> **WHAT THE TASK ASKS**
Since the copy must match the original, write out each record word for word, skipping only the pictures.

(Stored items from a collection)
---+---
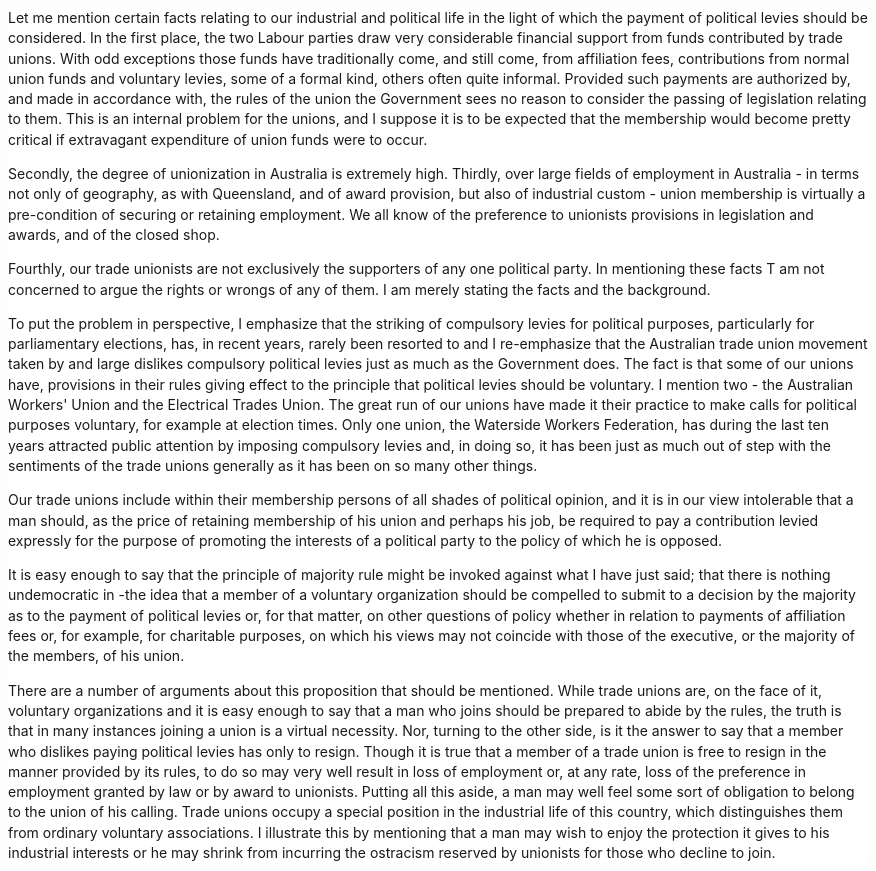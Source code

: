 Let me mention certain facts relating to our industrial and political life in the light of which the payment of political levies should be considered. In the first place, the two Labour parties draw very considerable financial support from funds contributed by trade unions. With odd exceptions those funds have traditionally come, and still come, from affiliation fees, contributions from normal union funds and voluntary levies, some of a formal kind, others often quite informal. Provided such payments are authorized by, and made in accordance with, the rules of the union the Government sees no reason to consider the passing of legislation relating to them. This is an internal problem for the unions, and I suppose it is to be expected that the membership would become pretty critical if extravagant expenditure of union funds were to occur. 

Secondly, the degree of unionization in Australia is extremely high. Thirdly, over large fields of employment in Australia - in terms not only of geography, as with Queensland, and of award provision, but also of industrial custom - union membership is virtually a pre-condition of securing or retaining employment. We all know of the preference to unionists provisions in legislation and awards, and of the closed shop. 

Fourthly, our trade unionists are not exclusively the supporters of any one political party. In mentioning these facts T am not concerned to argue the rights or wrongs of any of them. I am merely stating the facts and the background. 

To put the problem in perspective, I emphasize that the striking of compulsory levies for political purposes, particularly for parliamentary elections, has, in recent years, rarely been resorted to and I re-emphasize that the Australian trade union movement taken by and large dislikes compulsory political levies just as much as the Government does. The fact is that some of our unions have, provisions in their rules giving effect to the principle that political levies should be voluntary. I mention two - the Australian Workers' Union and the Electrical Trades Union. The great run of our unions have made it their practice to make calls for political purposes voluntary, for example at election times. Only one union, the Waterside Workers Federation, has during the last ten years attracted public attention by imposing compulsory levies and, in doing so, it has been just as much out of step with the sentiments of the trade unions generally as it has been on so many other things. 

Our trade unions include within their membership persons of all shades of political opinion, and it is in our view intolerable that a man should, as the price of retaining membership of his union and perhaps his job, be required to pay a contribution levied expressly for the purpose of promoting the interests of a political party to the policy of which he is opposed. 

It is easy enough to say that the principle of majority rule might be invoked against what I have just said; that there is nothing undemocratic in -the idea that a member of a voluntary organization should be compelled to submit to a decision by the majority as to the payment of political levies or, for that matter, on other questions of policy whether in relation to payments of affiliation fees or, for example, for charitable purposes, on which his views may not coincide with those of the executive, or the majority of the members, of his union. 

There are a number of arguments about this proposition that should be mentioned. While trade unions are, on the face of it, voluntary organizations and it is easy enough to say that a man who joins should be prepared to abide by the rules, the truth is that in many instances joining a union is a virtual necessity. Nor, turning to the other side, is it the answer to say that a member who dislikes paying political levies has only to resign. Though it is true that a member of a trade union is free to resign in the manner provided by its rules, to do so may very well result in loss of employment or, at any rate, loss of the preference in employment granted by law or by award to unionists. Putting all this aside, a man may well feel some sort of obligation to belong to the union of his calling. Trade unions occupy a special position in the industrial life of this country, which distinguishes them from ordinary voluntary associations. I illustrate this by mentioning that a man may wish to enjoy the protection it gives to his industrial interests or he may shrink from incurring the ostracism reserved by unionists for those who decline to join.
---+---
> **WRITTEN ANSWER**
Source code

: Let me mention certain facts relating to our industrial and political life in the light of which the payment of political levies should be considered. In the first place, the two Labour parties draw very considerable financial support from funds contributed by trade unions. With odd exceptions those funds have traditionally come, and still come, from affiliation fees, contributions from normal union funds and voluntary levies, some of a formal kind, others often quite informal. Provided such payments are authorized by, and made in accordance with, the rules of the union the Government sees no reason to consider the passing of legislation relating to them. This is an internal problem for the unions, and I suppose it is to be expected that the membership would become pretty critical if extravagant expenditure of union funds were to occur. 

Secondly, the degree of unionization in Australia is extremely high. Thirdly, over large fields of employment in Australia - in terms not only of geography, as with Queensland, and of award provision, but also of industrial custom - union membership is virtually a pre-condition of securing or retaining employment. We all know of the preference to unionists provisions in legislation and awards, and of the closed shop. 

Fourthly, our trade unionists are not exclusively the supporters of any one political party. In mentioning these facts T am not concerned to argue the rights or wrongs of any of them. I am merely stating the facts and the background. 

To put the problem in perspective, I emphasize that the striking of compulsory levies for political purposes, particularly for parliamentary elections, has, in recent years, rarely been resorted to and I re-emphasize that the Australian trade union movement taken by and large dislikes compulsory political levies just as much as the Government does. The fact is that some of our unions have, provisions in their rules giving effect to the principle that political levies should be voluntary. I mention two - the Australian Workers' Union and the Electrical Trades Union. The great run of our unions have made it their practice to make calls for political purposes voluntary, for example at election times. Only one union, the Waterside Workers Federation, has during the last ten years attracted public attention by imposing compulsory levies and, in doing so, it has been just as much out of step with the sentiments of the trade unions generally as it has been on so many other things. 

Our trade unions include within their membership persons of all shades of political opinion, and it is in our view intolerable that a man should, as the price of retaining membership of his union and perhaps his job, be required to pay a contribution levied expressly for the purpose of promoting the interests of a political party to the policy of which he is opposed. 

It is easy enough to say that the principle of majority rule might be invoked against what I have just said; that there is nothing undemocratic in -the idea that a member of a voluntary organization should be compelled to submit to a decision by the majority as to the payment of political levies or, for that matter, on other questions of policy whether in relation to payments of affiliation fees or, for example, for charitable purposes, on which his views may not coincide with those of the executive, or the majority of the members, of his union. 

There are a number of arguments about this proposition that should be mentioned. While trade unions are, on the face of it, voluntary organizations and it is easy enough to say that a man who joins should be prepared to abide by the rules, the truth is that in many instances joining a union is a virtual necessity. Nor, turning to the other side, is it the answer to say that a member who dislikes paying political levies has only to resign. Though it is true that a member of a trade union is free to resign in the manner provided by its rules, to do so may very well result in loss of employment or, at any rate, loss of the preference in employment granted by law or by award to unionists. Putting all this aside, a man may well feel some sort of obligation to belong to the union of his calling. Trade unions occupy a special position in the industrial life of this country, which distinguishes them from ordinary voluntary associations. I illustrate this by mentioning that a man may wish to enjoy the protection it gives to his industrial interests or he may shrink from incurring the ostracism reserved by unionists for those who decline to join.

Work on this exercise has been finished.